* _ACTIVITY_:
Return every line of the entries that includes the word "information".
*** Block opens ***
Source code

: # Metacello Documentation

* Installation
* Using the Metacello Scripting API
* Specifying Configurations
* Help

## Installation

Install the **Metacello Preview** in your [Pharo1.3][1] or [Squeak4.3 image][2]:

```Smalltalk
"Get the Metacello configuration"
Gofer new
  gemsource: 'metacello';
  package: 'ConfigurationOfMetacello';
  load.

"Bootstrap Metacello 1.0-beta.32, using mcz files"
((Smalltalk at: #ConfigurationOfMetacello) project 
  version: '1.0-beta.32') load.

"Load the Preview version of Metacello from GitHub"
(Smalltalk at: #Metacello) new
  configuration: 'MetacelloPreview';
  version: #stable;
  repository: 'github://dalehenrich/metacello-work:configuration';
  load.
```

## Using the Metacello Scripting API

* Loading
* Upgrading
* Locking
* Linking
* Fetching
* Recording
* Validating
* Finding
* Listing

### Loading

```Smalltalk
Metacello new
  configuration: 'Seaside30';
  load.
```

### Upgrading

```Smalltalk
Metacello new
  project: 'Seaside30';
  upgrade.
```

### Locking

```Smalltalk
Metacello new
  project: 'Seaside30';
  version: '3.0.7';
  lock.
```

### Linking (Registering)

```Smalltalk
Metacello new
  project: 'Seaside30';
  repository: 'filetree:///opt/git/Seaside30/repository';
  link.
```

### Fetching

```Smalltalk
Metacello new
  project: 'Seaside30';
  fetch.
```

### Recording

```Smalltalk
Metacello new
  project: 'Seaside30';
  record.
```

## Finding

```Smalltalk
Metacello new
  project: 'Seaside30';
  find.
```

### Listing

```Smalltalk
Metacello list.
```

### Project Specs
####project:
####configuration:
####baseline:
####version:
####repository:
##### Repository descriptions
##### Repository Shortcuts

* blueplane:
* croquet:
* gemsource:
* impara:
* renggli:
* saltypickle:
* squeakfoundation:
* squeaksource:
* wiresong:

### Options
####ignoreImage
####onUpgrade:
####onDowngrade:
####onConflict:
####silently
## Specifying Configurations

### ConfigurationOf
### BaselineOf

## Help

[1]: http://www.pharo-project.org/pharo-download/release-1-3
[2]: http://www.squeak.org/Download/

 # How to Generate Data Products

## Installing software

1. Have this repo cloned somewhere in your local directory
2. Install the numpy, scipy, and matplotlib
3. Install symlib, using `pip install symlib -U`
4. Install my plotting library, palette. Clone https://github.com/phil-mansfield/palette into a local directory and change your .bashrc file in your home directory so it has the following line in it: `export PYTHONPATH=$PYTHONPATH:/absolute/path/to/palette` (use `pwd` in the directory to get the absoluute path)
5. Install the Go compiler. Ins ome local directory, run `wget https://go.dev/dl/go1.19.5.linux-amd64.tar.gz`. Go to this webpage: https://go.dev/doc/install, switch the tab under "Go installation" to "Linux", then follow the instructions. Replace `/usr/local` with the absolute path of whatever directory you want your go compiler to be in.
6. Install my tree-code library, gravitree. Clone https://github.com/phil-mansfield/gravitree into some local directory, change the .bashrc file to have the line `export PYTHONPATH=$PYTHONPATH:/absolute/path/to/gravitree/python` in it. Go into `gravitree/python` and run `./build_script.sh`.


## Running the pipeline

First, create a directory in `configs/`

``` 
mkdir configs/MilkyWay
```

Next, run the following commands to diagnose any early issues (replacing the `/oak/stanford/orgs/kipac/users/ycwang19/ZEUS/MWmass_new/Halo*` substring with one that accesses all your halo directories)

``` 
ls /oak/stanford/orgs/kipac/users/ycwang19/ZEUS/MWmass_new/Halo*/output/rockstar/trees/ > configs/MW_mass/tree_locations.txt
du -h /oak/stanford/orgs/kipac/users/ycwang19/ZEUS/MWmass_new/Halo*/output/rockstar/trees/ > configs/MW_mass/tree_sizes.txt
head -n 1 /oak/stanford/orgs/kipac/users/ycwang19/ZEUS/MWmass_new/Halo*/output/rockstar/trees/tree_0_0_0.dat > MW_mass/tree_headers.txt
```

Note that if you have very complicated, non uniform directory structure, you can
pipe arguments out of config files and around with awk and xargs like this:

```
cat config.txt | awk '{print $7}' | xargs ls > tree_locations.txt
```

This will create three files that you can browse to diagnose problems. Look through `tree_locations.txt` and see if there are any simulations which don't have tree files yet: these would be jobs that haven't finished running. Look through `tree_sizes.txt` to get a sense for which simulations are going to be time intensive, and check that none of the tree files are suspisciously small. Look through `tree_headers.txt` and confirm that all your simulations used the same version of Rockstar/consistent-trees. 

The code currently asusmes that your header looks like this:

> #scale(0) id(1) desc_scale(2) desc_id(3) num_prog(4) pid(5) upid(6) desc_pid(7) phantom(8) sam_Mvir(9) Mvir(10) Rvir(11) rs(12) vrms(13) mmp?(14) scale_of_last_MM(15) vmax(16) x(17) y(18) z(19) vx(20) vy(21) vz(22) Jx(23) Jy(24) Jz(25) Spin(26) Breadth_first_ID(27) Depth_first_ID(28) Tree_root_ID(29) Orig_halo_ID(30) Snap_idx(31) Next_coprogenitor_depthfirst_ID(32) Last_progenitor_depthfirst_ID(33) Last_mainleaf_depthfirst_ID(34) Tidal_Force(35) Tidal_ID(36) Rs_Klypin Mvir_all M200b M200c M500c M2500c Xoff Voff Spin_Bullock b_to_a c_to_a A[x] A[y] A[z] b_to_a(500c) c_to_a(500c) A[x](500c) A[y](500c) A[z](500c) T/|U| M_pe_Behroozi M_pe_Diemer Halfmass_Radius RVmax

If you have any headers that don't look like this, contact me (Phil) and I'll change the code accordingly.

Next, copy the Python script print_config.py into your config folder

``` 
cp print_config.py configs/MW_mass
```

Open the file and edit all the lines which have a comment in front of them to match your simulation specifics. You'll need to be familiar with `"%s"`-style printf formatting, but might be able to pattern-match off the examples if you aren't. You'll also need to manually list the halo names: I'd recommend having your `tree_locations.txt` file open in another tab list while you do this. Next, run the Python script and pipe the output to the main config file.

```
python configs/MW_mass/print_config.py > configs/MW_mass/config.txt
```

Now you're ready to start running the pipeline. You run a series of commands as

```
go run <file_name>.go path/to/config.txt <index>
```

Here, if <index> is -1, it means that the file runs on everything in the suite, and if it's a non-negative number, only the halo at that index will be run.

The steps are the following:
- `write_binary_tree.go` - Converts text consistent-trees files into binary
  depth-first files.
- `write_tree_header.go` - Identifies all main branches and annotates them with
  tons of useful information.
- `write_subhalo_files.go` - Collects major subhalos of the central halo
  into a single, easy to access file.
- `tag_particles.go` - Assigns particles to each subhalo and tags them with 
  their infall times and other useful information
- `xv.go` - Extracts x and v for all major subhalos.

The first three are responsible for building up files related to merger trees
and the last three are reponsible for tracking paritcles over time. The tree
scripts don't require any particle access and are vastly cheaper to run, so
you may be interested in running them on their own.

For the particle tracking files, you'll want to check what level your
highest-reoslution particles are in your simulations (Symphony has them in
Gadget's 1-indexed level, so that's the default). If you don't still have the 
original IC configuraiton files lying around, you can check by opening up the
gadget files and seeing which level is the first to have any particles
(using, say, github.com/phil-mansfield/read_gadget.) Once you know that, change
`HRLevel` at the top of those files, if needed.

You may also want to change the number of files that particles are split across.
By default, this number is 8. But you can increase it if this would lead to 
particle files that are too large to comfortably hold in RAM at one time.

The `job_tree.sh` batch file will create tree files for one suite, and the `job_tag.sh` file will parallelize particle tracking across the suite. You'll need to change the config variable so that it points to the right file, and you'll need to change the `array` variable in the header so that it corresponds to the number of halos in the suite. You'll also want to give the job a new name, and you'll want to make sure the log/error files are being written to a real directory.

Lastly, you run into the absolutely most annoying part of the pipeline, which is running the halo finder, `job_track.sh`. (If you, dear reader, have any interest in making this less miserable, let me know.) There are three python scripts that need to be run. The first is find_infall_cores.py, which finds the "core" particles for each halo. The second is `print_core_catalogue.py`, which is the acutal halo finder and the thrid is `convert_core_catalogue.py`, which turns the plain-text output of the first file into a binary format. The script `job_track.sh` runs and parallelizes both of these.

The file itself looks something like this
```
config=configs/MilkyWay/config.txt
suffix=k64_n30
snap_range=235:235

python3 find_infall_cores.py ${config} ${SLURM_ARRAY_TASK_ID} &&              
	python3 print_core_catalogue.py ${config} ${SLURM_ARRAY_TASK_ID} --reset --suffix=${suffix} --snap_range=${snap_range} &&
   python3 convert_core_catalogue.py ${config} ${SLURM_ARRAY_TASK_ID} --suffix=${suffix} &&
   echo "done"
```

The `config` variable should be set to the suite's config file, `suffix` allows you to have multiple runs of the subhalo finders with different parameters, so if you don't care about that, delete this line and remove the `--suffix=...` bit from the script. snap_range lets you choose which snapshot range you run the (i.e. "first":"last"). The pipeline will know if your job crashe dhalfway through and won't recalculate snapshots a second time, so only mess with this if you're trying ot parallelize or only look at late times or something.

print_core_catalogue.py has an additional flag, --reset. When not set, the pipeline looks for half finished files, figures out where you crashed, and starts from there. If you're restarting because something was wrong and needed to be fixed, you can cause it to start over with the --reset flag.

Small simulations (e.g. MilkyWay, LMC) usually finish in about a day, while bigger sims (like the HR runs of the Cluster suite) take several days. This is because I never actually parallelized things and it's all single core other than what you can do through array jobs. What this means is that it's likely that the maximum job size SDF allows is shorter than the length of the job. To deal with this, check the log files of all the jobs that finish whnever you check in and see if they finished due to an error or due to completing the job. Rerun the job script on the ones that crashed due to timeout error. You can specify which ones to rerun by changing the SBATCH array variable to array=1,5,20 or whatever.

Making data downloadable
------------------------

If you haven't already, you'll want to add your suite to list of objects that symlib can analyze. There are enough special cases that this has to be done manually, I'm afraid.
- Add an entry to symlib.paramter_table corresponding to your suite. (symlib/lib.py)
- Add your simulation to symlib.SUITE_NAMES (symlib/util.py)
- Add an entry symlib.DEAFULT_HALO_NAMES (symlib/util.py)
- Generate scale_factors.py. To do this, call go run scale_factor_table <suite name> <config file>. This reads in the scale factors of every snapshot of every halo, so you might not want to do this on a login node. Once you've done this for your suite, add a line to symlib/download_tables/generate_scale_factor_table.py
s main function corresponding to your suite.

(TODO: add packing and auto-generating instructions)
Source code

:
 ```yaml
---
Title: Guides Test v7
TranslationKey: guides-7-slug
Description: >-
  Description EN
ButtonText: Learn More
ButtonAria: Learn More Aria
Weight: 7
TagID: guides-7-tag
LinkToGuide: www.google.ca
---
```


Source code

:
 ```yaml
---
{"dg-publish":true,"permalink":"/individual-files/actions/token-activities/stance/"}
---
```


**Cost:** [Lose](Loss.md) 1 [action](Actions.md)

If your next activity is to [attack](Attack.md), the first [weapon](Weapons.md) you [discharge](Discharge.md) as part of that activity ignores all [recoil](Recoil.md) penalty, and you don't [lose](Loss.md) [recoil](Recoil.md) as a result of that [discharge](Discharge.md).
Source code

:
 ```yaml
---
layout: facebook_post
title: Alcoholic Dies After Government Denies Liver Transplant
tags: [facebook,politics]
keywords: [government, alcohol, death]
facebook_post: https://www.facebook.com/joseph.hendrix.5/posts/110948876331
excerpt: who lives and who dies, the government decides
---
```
*** Block closes ***
* _WRITTEN SOLUTION_:
  tons of useful information.
  their infall times and other useful information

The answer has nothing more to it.